I have a big problem being polite when I know I am being BS'ed...this is a bit of a sore spot for me.


----------



## Cory_Dad (Apr 18, 2008)

Pablo said:


> Is when employees who _don't know_ can't just say so.
> 
> A lady at Pet Valu (who sell fish stuff) was asking questions about her goldfish, which was in a bowl, and floating.
> 
> The guy had no idea what he was talking about and suggested 'Maybe some pH drops or something'?


No fight from me on that sentiment. But you find this quite common in every industry. Companies just do not want to spend the time or money to train their employees.

But having said that, what was that lady doing in Pet Value asking about a sick gold fish in the first place? That's like walking into McD and asking about the best way to prepare strip loin on the grill...


----------



## gunnerx (Mar 20, 2008)

Cory_Dad said:


> No fight from me on that sentiment. But you find this quite common in every industry. Companies just do not want to spend the time or money to train their employees.
> 
> But having said that, what was that lady doing in Pet Value asking about a sick gold fish in the first place? That's like walking into McD and asking about the best way to prepare strip loin on the grill...


I worked at McDs and knew how to prepare strip loin on the grill.  However, there's nothing wrong with the lady taking her pet to a pet store. The only wrongdoing was the employee not admitting he had no clue and to send the lady elsewhere.


----------



## twoheadedfish (May 10, 2008)

me at Pet Value on Carelton:
"Do you have any aquarium substrate?"
helper lady: "No, sorry."
me: "Oh, wait. these bags of rocks here marked "aquarium substrate," you don't carry that?"
Helper lady: "No, sorry. You should try Menagerie down the street."
'
egad!


----------



## gunnerx (Mar 20, 2008)

LOL! That's one of the nicer Pet Valu's though. Too bad the people working there are not at all there. I used to live down the street on Ontario st.


----------



## twoheadedfish (May 10, 2008)

really!? Me too! right on the corner of ontario and carelton where that guy who got extradited for being a crazy nazi lived. we used to get hate mail for him.


----------



## KnaveTO (May 13, 2007)

I live at Wellesley and Jarvis and didn't even know there was a Pet Value there... LOL


----------



## gunnerx (Mar 20, 2008)

twoheadedfish said:


> really!? Me too! right on the corner of ontario and carelton where that guy who got extradited for being a crazy nazi lived. we used to get hate mail for him.

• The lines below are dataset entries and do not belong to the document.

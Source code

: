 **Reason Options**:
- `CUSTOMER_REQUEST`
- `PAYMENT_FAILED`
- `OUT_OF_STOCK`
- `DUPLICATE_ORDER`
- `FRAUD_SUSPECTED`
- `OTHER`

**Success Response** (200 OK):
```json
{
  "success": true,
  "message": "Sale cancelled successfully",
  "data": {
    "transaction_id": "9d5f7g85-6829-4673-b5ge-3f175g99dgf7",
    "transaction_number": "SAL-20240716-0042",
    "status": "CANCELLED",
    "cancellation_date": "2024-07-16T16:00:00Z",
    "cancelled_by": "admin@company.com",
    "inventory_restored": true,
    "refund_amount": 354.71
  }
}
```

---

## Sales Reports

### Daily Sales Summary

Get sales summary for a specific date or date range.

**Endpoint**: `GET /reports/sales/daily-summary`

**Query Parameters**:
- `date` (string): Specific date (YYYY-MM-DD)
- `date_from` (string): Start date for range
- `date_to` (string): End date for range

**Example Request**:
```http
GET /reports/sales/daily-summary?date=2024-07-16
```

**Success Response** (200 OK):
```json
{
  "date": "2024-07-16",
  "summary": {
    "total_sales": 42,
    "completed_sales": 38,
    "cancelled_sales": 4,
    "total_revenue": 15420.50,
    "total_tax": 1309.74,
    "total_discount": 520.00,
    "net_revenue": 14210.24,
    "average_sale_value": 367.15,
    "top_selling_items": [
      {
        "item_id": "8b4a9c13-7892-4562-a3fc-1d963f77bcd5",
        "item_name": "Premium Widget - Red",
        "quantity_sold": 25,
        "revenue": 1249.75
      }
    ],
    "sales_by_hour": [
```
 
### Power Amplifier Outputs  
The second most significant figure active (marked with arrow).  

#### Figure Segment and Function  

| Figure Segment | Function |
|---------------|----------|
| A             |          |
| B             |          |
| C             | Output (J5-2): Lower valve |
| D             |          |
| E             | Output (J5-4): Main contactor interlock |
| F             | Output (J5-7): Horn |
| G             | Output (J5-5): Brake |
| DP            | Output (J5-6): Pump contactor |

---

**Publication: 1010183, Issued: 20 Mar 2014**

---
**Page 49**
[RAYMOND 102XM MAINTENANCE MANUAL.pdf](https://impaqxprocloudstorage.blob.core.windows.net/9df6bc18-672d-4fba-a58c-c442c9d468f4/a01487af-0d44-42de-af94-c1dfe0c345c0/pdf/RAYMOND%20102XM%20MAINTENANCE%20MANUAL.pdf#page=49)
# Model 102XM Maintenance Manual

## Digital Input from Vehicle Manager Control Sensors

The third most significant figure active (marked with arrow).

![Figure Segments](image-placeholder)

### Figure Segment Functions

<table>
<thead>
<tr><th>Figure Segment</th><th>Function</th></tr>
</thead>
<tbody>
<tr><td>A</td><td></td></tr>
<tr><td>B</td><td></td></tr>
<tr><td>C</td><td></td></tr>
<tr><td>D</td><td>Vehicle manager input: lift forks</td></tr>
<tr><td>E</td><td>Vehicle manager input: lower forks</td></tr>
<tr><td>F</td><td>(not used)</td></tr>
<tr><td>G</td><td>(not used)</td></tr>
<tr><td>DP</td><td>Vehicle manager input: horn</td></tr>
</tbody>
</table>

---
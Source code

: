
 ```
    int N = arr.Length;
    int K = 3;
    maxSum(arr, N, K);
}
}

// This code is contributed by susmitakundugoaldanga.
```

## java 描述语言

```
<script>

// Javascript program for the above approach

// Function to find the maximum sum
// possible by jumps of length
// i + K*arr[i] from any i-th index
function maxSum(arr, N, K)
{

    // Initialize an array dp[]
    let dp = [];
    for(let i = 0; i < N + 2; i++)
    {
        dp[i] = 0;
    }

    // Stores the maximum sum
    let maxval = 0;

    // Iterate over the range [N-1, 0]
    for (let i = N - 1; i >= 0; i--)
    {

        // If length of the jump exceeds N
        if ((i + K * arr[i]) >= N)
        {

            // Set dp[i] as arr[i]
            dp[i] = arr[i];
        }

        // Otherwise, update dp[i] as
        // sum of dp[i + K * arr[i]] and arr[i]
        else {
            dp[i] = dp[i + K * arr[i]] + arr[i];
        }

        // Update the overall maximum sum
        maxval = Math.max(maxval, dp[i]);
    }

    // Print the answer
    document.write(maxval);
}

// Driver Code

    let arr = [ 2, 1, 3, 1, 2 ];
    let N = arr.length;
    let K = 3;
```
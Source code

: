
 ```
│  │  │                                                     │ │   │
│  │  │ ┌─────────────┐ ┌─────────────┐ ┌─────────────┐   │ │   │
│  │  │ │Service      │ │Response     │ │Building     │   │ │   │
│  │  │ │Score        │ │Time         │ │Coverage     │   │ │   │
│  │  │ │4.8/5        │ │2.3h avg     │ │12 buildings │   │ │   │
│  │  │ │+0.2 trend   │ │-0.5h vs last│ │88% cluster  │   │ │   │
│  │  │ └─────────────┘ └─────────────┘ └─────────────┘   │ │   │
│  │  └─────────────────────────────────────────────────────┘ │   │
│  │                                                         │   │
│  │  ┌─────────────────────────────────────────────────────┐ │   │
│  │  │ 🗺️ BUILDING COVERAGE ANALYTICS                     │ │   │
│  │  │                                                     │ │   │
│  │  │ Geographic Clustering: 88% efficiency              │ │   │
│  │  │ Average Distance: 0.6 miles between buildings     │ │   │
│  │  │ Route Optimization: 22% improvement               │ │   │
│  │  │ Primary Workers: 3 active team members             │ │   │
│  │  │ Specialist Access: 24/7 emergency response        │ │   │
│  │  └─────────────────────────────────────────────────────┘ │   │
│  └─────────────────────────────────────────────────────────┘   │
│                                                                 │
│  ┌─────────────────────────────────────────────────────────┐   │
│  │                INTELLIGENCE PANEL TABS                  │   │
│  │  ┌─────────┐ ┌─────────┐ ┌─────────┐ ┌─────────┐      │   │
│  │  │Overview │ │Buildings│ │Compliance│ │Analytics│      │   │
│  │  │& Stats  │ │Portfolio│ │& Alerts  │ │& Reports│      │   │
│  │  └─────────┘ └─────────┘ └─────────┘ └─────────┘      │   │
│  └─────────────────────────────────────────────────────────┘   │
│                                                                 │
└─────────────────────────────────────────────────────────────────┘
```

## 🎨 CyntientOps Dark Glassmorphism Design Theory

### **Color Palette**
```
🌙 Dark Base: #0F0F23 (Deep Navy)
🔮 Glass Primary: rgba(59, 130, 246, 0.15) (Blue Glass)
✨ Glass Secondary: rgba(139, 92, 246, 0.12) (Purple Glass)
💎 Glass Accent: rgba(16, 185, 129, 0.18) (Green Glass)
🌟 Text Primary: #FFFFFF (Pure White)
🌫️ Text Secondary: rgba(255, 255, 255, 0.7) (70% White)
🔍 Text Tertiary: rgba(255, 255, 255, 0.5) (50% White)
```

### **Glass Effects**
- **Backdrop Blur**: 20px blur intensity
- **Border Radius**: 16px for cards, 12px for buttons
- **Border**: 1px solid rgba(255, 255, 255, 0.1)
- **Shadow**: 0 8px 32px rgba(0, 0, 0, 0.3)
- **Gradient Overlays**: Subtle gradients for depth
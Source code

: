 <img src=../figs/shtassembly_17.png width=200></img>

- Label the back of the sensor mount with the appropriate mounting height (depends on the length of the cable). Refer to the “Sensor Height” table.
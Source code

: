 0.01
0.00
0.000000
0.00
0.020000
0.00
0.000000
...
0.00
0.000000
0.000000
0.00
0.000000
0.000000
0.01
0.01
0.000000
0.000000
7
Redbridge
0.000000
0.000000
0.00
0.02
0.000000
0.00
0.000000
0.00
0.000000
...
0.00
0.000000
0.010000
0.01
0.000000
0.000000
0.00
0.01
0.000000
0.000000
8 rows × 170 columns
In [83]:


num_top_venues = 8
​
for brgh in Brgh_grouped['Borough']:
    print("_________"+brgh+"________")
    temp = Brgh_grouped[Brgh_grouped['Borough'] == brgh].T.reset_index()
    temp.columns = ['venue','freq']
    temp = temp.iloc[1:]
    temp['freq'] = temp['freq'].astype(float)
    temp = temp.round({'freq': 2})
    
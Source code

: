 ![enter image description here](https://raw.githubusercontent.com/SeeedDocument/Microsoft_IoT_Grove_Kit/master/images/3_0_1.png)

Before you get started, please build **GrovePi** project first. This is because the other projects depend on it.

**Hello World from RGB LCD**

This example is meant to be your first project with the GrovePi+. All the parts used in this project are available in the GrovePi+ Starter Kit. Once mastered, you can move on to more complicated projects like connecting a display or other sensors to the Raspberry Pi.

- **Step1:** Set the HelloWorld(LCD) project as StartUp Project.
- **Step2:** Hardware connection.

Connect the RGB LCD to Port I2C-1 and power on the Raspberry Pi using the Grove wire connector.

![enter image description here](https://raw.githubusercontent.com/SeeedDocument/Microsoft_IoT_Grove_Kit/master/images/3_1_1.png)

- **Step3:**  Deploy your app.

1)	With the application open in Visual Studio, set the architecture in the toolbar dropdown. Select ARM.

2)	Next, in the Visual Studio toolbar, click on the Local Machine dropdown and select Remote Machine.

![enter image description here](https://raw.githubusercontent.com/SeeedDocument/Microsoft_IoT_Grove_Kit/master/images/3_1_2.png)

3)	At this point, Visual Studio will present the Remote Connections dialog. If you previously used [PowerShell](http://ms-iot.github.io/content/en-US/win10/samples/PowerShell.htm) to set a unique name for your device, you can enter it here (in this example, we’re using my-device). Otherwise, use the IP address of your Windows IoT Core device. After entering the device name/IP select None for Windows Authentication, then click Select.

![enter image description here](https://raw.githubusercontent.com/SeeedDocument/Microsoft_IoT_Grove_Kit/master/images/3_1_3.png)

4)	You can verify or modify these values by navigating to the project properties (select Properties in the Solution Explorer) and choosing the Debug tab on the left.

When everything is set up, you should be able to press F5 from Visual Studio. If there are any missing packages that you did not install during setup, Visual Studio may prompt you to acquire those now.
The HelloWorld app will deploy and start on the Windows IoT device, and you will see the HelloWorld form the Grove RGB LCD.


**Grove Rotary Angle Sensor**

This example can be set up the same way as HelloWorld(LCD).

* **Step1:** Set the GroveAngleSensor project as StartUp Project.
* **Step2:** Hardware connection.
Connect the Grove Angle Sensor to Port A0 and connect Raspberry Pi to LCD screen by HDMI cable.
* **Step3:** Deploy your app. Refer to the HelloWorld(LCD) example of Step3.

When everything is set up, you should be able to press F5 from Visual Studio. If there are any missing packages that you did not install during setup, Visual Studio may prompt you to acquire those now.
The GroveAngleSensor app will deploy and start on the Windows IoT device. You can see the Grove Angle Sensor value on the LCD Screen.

Haha, right where the numerous Dry Cleaners were? The Pet Valu used to be Spinning Wheels. Nice bikes but quite pricey. They moved up the street on Parliament. I used to go to Winchester PS then Jarvis for HS.


----------



## Shattered (Feb 13, 2008)

The first thing I ever learned in Customer Relations was to say "I don't know" and then to find out the answer, not just redirect the customer. What I hate the most after someone BS'ing me, is telling me that "So-and-So will know, go see him" and they don't.


----------



## Janz (Apr 12, 2008)

I too hate it when people act like they know everything. It's so annoying. I was sold a fish that I was told was a small pleco and it ended up growing 4 inches in just a couple months and ate all my small dither fish in the night until I finally realized it was a nocturnal predator. I returned it to the store but they didn't seem to care that they sold me the wrong fish! Last time I go to the place.


----------